» TASK INPUT:
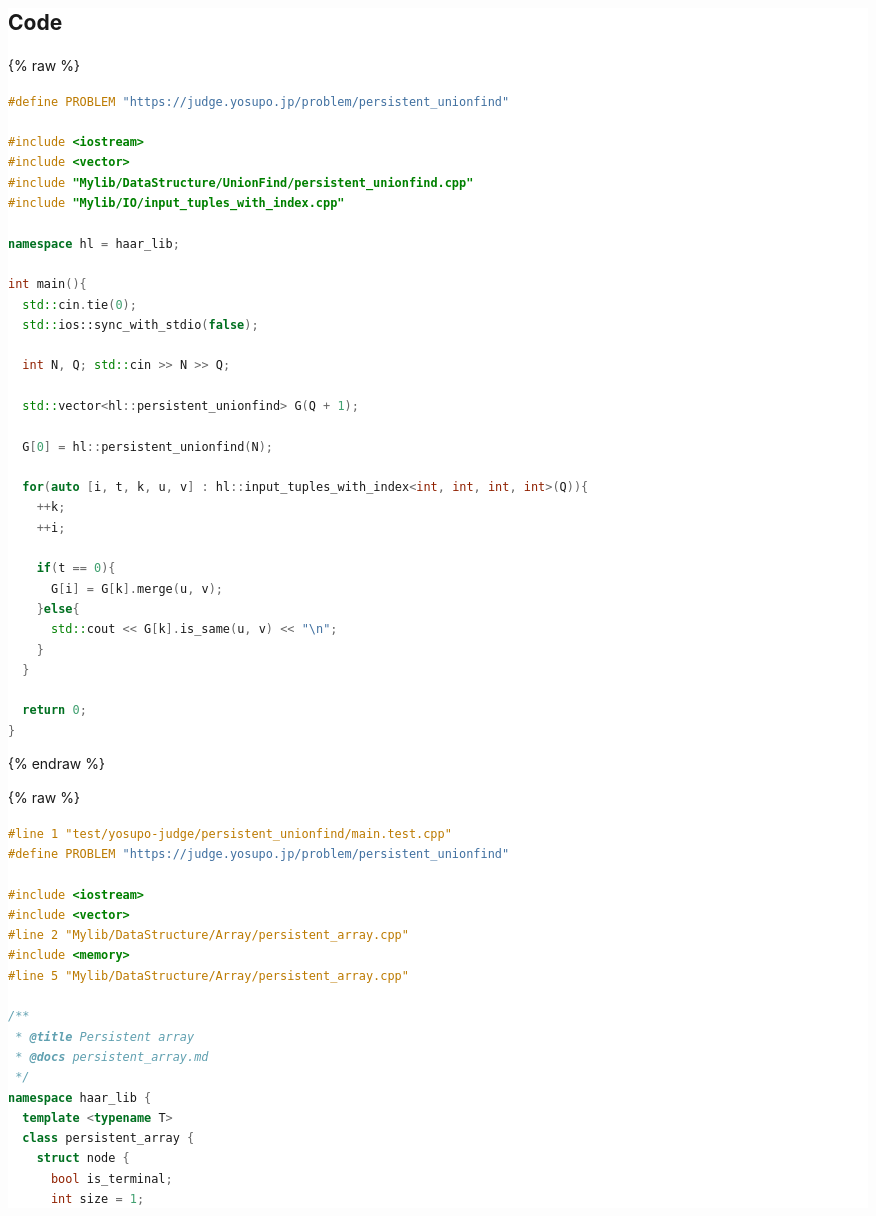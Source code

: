 
## Code

<a id="unbundled"></a>
{% raw %}
```cpp
#define PROBLEM "https://judge.yosupo.jp/problem/persistent_unionfind"

#include <iostream>
#include <vector>
#include "Mylib/DataStructure/UnionFind/persistent_unionfind.cpp"
#include "Mylib/IO/input_tuples_with_index.cpp"

namespace hl = haar_lib;

int main(){
  std::cin.tie(0);
  std::ios::sync_with_stdio(false);

  int N, Q; std::cin >> N >> Q;

  std::vector<hl::persistent_unionfind> G(Q + 1);

  G[0] = hl::persistent_unionfind(N);

  for(auto [i, t, k, u, v] : hl::input_tuples_with_index<int, int, int, int>(Q)){
    ++k;
    ++i;

    if(t == 0){
      G[i] = G[k].merge(u, v);
    }else{
      std::cout << G[k].is_same(u, v) << "\n";
    }
  }

  return 0;
}

```
{% endraw %}

<a id="bundled"></a>
{% raw %}
```cpp
#line 1 "test/yosupo-judge/persistent_unionfind/main.test.cpp"
#define PROBLEM "https://judge.yosupo.jp/problem/persistent_unionfind"

#include <iostream>
#include <vector>
#line 2 "Mylib/DataStructure/Array/persistent_array.cpp"
#include <memory>
#line 5 "Mylib/DataStructure/Array/persistent_array.cpp"

/**
 * @title Persistent array
 * @docs persistent_array.md
 */
namespace haar_lib {
  template <typename T>
  class persistent_array {
    struct node {
      bool is_terminal;
      int size = 1;
```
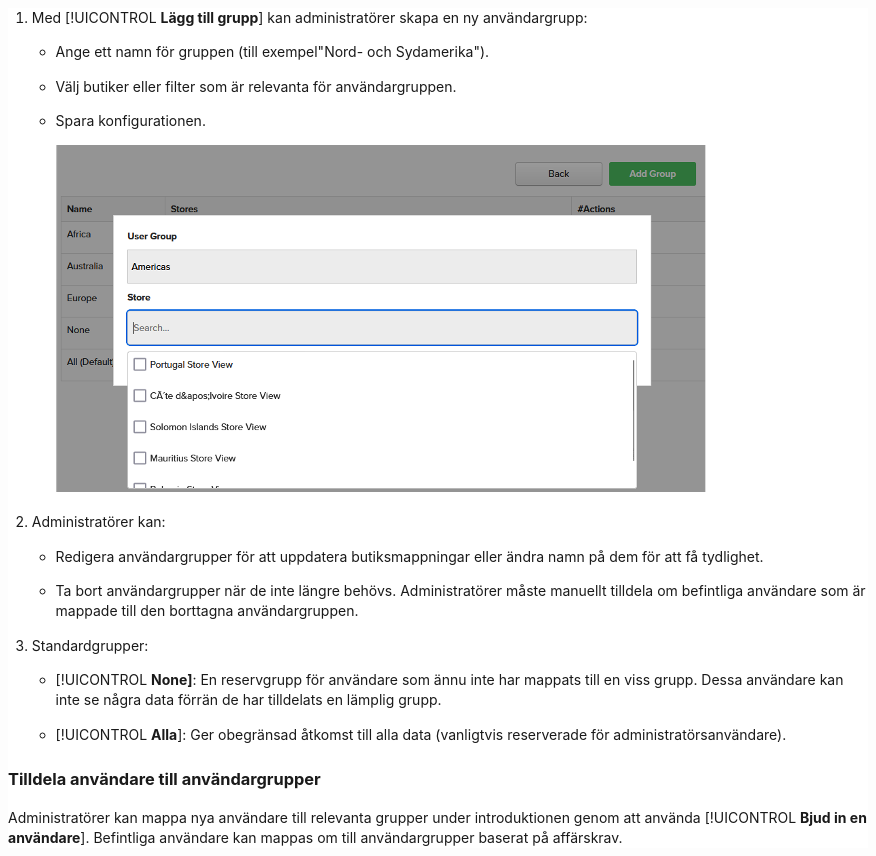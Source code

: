 1. Med [!UICONTROL **Lägg till grupp**] kan administratörer skapa en ny användargrupp:

   - Ange ett namn för gruppen (till exempel&quot;Nord- och Sydamerika&quot;).

   - Välj butiker eller filter som är relevanta för användargruppen.

   - Spara konfigurationen.

     ![Lägg till användargrupper](../../assets/add-group.png)

1. Administratörer kan:

   - Redigera användargrupper för att uppdatera butiksmappningar eller ändra namn på dem för att få tydlighet.

   - Ta bort användargrupper när de inte längre behövs. Administratörer måste manuellt tilldela om befintliga användare som är mappade till den borttagna användargruppen.

1. Standardgrupper:

   - [!UICONTROL **None]**: En reservgrupp för användare som ännu inte har mappats till en viss grupp. Dessa användare kan inte se några data förrän de har tilldelats en lämplig grupp.

   - [!UICONTROL **Alla**]: Ger obegränsad åtkomst till alla data (vanligtvis reserverade för administratörsanvändare).

### Tilldela användare till användargrupper

Administratörer kan mappa nya användare till relevanta grupper under introduktionen genom att använda [!UICONTROL **Bjud in en användare**]. Befintliga användare kan mappas om till användargrupper baserat på affärskrav.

» ACTIVITY:
Take each line above that contains "Lägg" and copy it out.

» TASK SOLUTION:
: 1. Med [!UICONTROL **Lägg till grupp**] kan administratörer skapa en ny användargrupp:
     ![Lägg till användargrupper](../../assets/add-group.png)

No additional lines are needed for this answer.